■ GOAL OF THE EXERCISE ■
The entries below hold a line with "JMusicBot supports all" and a line with "question, need troubleshooting". Return those lines and all that lie between them, exactly and only.

■ INFORMATION SUPPLIED ■

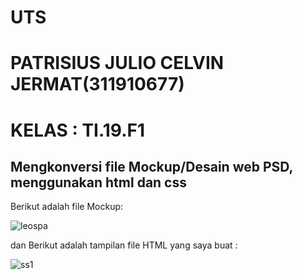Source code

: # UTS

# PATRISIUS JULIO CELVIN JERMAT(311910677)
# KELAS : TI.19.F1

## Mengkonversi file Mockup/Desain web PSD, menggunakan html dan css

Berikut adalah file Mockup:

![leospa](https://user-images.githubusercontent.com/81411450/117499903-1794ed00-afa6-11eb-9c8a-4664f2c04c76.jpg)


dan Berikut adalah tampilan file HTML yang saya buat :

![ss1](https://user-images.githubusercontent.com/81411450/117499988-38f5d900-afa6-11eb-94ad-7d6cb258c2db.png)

* * *

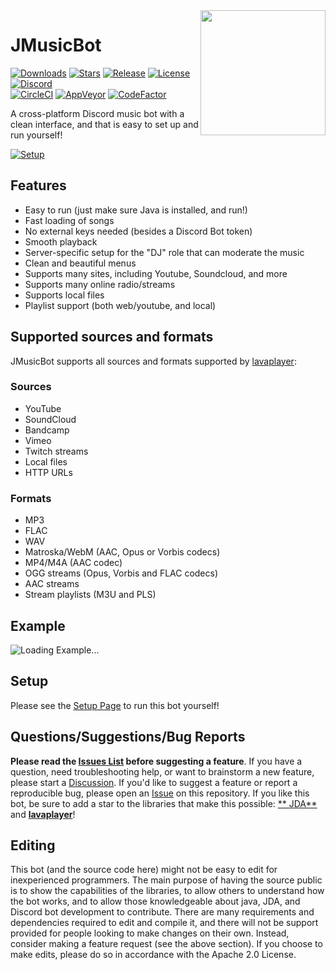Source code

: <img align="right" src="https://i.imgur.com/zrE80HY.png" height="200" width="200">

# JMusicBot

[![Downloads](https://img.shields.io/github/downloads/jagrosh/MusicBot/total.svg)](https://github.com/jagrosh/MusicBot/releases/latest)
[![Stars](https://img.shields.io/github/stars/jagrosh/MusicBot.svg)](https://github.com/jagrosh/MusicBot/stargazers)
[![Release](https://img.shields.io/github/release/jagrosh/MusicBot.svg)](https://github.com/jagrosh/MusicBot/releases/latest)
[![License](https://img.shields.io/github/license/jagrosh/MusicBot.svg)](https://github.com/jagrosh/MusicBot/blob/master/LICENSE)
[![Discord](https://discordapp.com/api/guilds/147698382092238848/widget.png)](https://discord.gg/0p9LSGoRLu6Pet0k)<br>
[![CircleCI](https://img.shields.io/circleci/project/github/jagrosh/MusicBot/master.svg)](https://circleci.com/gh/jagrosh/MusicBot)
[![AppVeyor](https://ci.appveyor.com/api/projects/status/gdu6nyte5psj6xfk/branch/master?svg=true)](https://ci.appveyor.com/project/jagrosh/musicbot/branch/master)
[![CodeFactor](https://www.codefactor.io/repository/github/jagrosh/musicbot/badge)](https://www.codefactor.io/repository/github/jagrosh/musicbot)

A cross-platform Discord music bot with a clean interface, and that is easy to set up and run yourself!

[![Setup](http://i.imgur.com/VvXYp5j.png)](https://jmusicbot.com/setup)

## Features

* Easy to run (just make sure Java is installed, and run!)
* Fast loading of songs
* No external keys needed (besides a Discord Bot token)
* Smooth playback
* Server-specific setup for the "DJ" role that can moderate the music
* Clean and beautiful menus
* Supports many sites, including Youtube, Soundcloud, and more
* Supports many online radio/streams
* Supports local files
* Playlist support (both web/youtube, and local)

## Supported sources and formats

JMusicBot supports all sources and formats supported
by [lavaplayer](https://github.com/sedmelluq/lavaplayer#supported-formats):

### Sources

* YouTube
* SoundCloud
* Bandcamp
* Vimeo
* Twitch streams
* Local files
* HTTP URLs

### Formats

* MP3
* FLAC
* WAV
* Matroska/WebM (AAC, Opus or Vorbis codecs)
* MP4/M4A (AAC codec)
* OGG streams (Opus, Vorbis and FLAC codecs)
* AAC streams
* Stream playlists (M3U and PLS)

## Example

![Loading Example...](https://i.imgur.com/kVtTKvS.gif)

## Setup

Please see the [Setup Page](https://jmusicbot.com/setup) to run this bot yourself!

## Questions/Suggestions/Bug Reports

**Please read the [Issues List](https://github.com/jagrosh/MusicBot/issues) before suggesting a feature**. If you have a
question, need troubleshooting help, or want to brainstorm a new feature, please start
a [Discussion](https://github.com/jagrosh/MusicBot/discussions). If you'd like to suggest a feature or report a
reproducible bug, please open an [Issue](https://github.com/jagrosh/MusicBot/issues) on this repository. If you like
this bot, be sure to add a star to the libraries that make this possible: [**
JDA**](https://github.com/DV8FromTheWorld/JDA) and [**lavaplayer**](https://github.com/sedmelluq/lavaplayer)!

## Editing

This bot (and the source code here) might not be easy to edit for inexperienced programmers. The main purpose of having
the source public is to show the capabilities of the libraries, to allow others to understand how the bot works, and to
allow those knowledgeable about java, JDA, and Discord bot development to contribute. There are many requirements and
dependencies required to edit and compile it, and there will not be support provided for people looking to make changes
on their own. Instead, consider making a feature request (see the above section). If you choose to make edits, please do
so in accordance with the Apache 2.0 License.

■ ANSWER TO THIS PROBLEM ■
JMusicBot supports all sources and formats supported
by [lavaplayer](https://github.com/sedmelluq/lavaplayer#supported-formats):

### Sources

* YouTube
* SoundCloud
* Bandcamp
* Vimeo
* Twitch streams
* Local files
* HTTP URLs

### Formats

* MP3
* FLAC
* WAV
* Matroska/WebM (AAC, Opus or Vorbis codecs)
* MP4/M4A (AAC codec)
* OGG streams (Opus, Vorbis and FLAC codecs)
* AAC streams
* Stream playlists (M3U and PLS)

## Example

![Loading Example...](https://i.imgur.com/kVtTKvS.gif)

## Setup

Please see the [Setup Page](https://jmusicbot.com/setup) to run this bot yourself!

## Questions/Suggestions/Bug Reports

**Please read the [Issues List](https://github.com/jagrosh/MusicBot/issues) before suggesting a feature**. If you have a
question, need troubleshooting help, or want to brainstorm a new feature, please start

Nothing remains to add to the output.